[Data for this exercise]

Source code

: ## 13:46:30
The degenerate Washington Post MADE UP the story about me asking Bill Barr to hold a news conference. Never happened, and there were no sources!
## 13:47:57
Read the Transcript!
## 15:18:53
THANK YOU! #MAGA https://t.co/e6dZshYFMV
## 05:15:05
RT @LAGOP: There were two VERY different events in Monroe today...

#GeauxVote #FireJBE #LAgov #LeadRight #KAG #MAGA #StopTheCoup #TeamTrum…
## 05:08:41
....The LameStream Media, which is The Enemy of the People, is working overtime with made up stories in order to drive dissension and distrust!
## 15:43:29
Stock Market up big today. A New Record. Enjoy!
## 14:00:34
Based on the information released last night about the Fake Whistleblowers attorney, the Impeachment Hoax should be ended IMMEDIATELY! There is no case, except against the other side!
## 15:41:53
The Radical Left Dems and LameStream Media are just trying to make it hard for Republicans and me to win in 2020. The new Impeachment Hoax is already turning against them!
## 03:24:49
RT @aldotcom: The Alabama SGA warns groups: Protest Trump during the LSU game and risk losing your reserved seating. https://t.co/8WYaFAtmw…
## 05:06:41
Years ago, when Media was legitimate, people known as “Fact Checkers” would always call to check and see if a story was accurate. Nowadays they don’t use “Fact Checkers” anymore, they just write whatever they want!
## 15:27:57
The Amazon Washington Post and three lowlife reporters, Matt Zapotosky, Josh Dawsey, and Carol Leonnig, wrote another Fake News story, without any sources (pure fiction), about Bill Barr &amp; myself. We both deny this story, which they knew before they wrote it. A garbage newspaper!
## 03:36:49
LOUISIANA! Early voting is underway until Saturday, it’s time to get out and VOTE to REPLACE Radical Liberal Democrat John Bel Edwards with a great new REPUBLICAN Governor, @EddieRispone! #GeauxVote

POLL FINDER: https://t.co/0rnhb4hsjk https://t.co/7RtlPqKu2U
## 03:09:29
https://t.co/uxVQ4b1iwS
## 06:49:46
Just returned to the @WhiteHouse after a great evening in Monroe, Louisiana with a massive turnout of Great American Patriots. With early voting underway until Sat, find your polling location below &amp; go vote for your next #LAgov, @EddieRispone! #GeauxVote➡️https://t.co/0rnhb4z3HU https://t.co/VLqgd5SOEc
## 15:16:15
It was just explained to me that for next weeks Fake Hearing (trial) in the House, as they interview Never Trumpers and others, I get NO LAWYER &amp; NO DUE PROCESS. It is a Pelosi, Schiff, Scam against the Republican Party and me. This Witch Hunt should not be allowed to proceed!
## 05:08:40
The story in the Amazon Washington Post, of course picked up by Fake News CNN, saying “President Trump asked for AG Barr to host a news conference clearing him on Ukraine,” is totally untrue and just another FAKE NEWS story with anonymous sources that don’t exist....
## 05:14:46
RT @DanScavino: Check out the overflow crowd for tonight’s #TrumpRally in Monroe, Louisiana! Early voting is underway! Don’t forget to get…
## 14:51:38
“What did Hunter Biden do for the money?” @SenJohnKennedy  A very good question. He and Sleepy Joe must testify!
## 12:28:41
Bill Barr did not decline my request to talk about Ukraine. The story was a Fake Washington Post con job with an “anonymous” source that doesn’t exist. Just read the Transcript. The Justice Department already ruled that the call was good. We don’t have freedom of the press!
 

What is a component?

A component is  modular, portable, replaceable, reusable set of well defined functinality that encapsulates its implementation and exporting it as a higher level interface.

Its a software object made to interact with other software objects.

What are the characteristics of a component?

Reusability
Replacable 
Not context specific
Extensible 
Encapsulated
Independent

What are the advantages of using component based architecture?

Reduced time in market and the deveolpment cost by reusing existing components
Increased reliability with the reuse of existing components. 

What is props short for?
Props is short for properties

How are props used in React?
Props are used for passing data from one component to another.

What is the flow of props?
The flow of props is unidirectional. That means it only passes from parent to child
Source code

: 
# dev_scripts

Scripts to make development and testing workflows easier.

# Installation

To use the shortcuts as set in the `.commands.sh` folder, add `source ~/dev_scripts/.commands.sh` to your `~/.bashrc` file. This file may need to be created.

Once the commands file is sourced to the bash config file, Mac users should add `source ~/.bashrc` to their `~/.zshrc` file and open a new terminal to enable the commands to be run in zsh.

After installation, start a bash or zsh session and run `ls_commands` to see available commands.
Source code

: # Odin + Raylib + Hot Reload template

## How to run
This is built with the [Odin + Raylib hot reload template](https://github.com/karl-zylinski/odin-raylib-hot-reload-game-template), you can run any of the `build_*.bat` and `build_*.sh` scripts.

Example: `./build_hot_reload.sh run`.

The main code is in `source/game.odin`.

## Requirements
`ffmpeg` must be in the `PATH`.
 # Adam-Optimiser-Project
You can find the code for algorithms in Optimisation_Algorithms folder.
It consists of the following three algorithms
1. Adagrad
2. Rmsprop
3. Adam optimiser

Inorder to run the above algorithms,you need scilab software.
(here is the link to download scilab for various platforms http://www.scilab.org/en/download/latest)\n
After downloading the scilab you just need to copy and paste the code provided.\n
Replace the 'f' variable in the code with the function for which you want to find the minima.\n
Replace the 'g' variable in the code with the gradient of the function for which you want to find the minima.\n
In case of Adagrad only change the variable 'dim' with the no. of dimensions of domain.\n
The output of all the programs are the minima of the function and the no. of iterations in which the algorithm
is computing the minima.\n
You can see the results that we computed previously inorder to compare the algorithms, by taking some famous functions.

[/Data for this exercise]

Exercise description: Print all of the lines above so that each one matches its original exactly.

Answer for this exercise:
Source code

: ## 13:46:30
The degenerate Washington Post MADE UP the story about me asking Bill Barr to hold a news conference. Never happened, and there were no sources!
## 13:47:57
Read the Transcript!
## 15:18:53
THANK YOU! #MAGA https://t.co/e6dZshYFMV
## 05:15:05
RT @LAGOP: There were two VERY different events in Monroe today...

#GeauxVote #FireJBE #LAgov #LeadRight #KAG #MAGA #StopTheCoup #TeamTrum…
## 05:08:41
....The LameStream Media, which is The Enemy of the People, is working overtime with made up stories in order to drive dissension and distrust!
## 15:43:29
Stock Market up big today. A New Record. Enjoy!
## 14:00:34
Based on the information released last night about the Fake Whistleblowers attorney, the Impeachment Hoax should be ended IMMEDIATELY! There is no case, except against the other side!
## 15:41:53
The Radical Left Dems and LameStream Media are just trying to make it hard for Republicans and me to win in 2020. The new Impeachment Hoax is already turning against them!
## 03:24:49
RT @aldotcom: The Alabama SGA warns groups: Protest Trump during the LSU game and risk losing your reserved seating. https://t.co/8WYaFAtmw…
## 05:06:41
Years ago, when Media was legitimate, people known as “Fact Checkers” would always call to check and see if a story was accurate. Nowadays they don’t use “Fact Checkers” anymore, they just write whatever they want!
## 15:27:57
The Amazon Washington Post and three lowlife reporters, Matt Zapotosky, Josh Dawsey, and Carol Leonnig, wrote another Fake News story, without any sources (pure fiction), about Bill Barr &amp; myself. We both deny this story, which they knew before they wrote it. A garbage newspaper!
## 03:36:49
LOUISIANA! Early voting is underway until Saturday, it’s time to get out and VOTE to REPLACE Radical Liberal Democrat John Bel Edwards with a great new REPUBLICAN Governor, @EddieRispone! #GeauxVote

POLL FINDER: https://t.co/0rnhb4hsjk https://t.co/7RtlPqKu2U
## 03:09:29
https://t.co/uxVQ4b1iwS
## 06:49:46
Just returned to the @WhiteHouse after a great evening in Monroe, Louisiana with a massive turnout of Great American Patriots. With early voting underway until Sat, find your polling location below &amp; go vote for your next #LAgov, @EddieRispone! #GeauxVote➡️https://t.co/0rnhb4z3HU https://t.co/VLqgd5SOEc
## 15:16:15
It was just explained to me that for next weeks Fake Hearing (trial) in the House, as they interview Never Trumpers and others, I get NO LAWYER &amp; NO DUE PROCESS. It is a Pelosi, Schiff, Scam against the Republican Party and me. This Witch Hunt should not be allowed to proceed!
## 05:08:40
The story in the Amazon Washington Post, of course picked up by Fake News CNN, saying “President Trump asked for AG Barr to host a news conference clearing him on Ukraine,” is totally untrue and just another FAKE NEWS story with anonymous sources that don’t exist....
## 05:14:46
RT @DanScavino: Check out the overflow crowd for tonight’s #TrumpRally in Monroe, Louisiana! Early voting is underway! Don’t forget to get…
## 14:51:38
“What did Hunter Biden do for the money?” @SenJohnKennedy  A very good question. He and Sleepy Joe must testify!
## 12:28:41
Bill Barr did not decline my request to talk about Ukraine. The story was a Fake Washington Post con job with an “anonymous” source that doesn’t exist. Just read the Transcript. The Justice Department already ruled that the call was good. We don’t have freedom of the press!
 

What is a component?

A component is  modular, portable, replaceable, reusable set of well defined functinality that encapsulates its implementation and exporting it as a higher level interface.

Its a software object made to interact with other software objects.

What are the characteristics of a component?

Reusability
Replacable 
Not context specific
Extensible 
Encapsulated
Independent

What are the advantages of using component based architecture?

Reduced time in market and the deveolpment cost by reusing existing components
Increased reliability with the reuse of existing components. 

What is props short for?
Props is short for properties

How are props used in React?
Props are used for passing data from one component to another.

What is the flow of props?
The flow of props is unidirectional. That means it only passes from parent to child
Source code

: 
# dev_scripts

Scripts to make development and testing workflows easier.

# Installation

To use the shortcuts as set in the `.commands.sh` folder, add `source ~/dev_scripts/.commands.sh` to your `~/.bashrc` file. This file may need to be created.

Once the commands file is sourced to the bash config file, Mac users should add `source ~/.bashrc` to their `~/.zshrc` file and open a new terminal to enable the commands to be run in zsh.

After installation, start a bash or zsh session and run `ls_commands` to see available commands.
Source code

: # Odin + Raylib + Hot Reload template

## How to run
This is built with the [Odin + Raylib hot reload template](https://github.com/karl-zylinski/odin-raylib-hot-reload-game-template), you can run any of the `build_*.bat` and `build_*.sh` scripts.

Example: `./build_hot_reload.sh run`.

The main code is in `source/game.odin`.

## Requirements
`ffmpeg` must be in the `PATH`.
 # Adam-Optimiser-Project
You can find the code for algorithms in Optimisation_Algorithms folder.
It consists of the following three algorithms
1. Adagrad
2. Rmsprop
3. Adam optimiser

Inorder to run the above algorithms,you need scilab software.
(here is the link to download scilab for various platforms http://www.scilab.org/en/download/latest)\n
After downloading the scilab you just need to copy and paste the code provided.\n
Replace the 'f' variable in the code with the function for which you want to find the minima.\n
Replace the 'g' variable in the code with the gradient of the function for which you want to find the minima.\n
In case of Adagrad only change the variable 'dim' with the no. of dimensions of domain.\n
The output of all the programs are the minima of the function and the no. of iterations in which the algorithm
is computing the minima.\n
You can see the results that we computed previously inorder to compare the algorithms, by taking some famous functions.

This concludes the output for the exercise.